### The problem
Return every line below exactly, without dropping any.

### Dataset records
+ + +

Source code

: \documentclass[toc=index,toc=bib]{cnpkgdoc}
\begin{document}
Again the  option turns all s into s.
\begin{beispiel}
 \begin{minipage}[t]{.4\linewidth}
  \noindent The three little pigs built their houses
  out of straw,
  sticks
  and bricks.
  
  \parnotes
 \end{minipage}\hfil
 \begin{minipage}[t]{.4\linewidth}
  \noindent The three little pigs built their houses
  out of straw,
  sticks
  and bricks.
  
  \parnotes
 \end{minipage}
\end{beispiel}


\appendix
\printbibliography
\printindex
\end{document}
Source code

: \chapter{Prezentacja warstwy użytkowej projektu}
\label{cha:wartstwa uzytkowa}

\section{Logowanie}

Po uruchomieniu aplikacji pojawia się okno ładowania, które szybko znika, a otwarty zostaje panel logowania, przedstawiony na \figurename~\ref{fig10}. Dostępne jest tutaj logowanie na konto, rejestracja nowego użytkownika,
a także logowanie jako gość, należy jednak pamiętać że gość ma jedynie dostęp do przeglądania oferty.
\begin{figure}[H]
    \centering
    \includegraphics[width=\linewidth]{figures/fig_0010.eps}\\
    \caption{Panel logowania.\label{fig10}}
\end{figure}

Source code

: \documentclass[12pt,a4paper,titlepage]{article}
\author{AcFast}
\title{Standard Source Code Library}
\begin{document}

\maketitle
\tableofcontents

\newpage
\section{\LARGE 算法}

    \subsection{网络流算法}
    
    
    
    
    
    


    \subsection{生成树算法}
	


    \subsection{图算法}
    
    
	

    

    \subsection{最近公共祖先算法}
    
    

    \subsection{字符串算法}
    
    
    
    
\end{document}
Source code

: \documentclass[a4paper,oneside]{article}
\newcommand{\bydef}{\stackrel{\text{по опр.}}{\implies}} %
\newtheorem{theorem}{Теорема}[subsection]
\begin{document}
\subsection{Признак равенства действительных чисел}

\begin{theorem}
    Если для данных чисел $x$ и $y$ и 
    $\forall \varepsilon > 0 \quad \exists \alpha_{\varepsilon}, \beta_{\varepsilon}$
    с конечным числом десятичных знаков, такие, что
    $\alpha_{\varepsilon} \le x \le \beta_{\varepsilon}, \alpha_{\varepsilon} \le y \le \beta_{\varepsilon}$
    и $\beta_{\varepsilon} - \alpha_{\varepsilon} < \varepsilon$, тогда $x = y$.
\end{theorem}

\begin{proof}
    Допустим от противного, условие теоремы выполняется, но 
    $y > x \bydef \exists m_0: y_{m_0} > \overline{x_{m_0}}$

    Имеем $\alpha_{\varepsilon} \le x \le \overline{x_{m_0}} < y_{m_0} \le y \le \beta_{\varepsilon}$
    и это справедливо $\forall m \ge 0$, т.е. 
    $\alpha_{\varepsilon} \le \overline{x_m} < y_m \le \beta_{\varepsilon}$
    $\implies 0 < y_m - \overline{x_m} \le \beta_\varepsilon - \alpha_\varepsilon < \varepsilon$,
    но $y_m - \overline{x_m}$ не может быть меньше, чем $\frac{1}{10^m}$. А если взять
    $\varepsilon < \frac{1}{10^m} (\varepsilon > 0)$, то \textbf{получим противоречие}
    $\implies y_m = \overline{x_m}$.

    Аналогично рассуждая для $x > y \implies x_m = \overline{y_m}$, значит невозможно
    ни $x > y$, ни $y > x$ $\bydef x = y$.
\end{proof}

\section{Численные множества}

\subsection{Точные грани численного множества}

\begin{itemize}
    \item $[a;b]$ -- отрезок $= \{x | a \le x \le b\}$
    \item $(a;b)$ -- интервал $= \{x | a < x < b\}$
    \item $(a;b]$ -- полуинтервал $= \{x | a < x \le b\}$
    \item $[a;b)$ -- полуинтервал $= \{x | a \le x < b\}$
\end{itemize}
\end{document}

+ + +

### Output of the exercise
Source code

: \documentclass[toc=index,toc=bib]{cnpkgdoc}
\begin{document}
Again the  option turns all s into s.
\begin{beispiel}
 \begin{minipage}[t]{.4\linewidth}
  \noindent The three little pigs built their houses
  out of straw,
  sticks
  and bricks.
  
  \parnotes
 \end{minipage}\hfil
 \begin{minipage}[t]{.4\linewidth}
  \noindent The three little pigs built their houses
  out of straw,
  sticks
  and bricks.
  
  \parnotes
 \end{minipage}
\end{beispiel}


\appendix
\printbibliography
\printindex
\end{document}
Source code

: \chapter{Prezentacja warstwy użytkowej projektu}
\label{cha:wartstwa uzytkowa}

\section{Logowanie}

Po uruchomieniu aplikacji pojawia się okno ładowania, które szybko znika, a otwarty zostaje panel logowania, przedstawiony na \figurename~\ref{fig10}. Dostępne jest tutaj logowanie na konto, rejestracja nowego użytkownika,
a także logowanie jako gość, należy jednak pamiętać że gość ma jedynie dostęp do przeglądania oferty.
\begin{figure}[H]
    \centering
    \includegraphics[width=\linewidth]{figures/fig_0010.eps}\\
    \caption{Panel logowania.\label{fig10}}
\end{figure}

Source code

: \documentclass[12pt,a4paper,titlepage]{article}
\author{AcFast}
\title{Standard Source Code Library}
\begin{document}

\maketitle
\tableofcontents

\newpage
\section{\LARGE 算法}

    \subsection{网络流算法}
    
    
    
    
    
    


    \subsection{生成树算法}
	


    \subsection{图算法}
    
    
	

    

    \subsection{最近公共祖先算法}
    
    

    \subsection{字符串算法}
    
    
    
    
\end{document}
Source code

: \documentclass[a4paper,oneside]{article}
\newcommand{\bydef}{\stackrel{\text{по опр.}}{\implies}} %
\newtheorem{theorem}{Теорема}[subsection]
\begin{document}
\subsection{Признак равенства действительных чисел}

\begin{theorem}
    Если для данных чисел $x$ и $y$ и 
    $\forall \varepsilon > 0 \quad \exists \alpha_{\varepsilon}, \beta_{\varepsilon}$
    с конечным числом десятичных знаков, такие, что
    $\alpha_{\varepsilon} \le x \le \beta_{\varepsilon}, \alpha_{\varepsilon} \le y \le \beta_{\varepsilon}$
    и $\beta_{\varepsilon} - \alpha_{\varepsilon} < \varepsilon$, тогда $x = y$.
\end{theorem}

\begin{proof}
    Допустим от противного, условие теоремы выполняется, но 
    $y > x \bydef \exists m_0: y_{m_0} > \overline{x_{m_0}}$

    Имеем $\alpha_{\varepsilon} \le x \le \overline{x_{m_0}} < y_{m_0} \le y \le \beta_{\varepsilon}$
    и это справедливо $\forall m \ge 0$, т.е. 
    $\alpha_{\varepsilon} \le \overline{x_m} < y_m \le \beta_{\varepsilon}$
    $\implies 0 < y_m - \overline{x_m} \le \beta_\varepsilon - \alpha_\varepsilon < \varepsilon$,
    но $y_m - \overline{x_m}$ не может быть меньше, чем $\frac{1}{10^m}$. А если взять
    $\varepsilon < \frac{1}{10^m} (\varepsilon > 0)$, то \textbf{получим противоречие}
    $\implies y_m = \overline{x_m}$.

    Аналогично рассуждая для $x > y \implies x_m = \overline{y_m}$, значит невозможно
    ни $x > y$, ни $y > x$ $\bydef x = y$.
\end{proof}

\section{Численные множества}

\subsection{Точные грани численного множества}

\begin{itemize}
    \item $[a;b]$ -- отрезок $= \{x | a \le x \le b\}$
    \item $(a;b)$ -- интервал $= \{x | a < x < b\}$
    \item $(a;b]$ -- полуинтервал $= \{x | a < x \le b\}$
    \item $[a;b)$ -- полуинтервал $= \{x | a \le x < b\}$
\end{itemize}
\end{document}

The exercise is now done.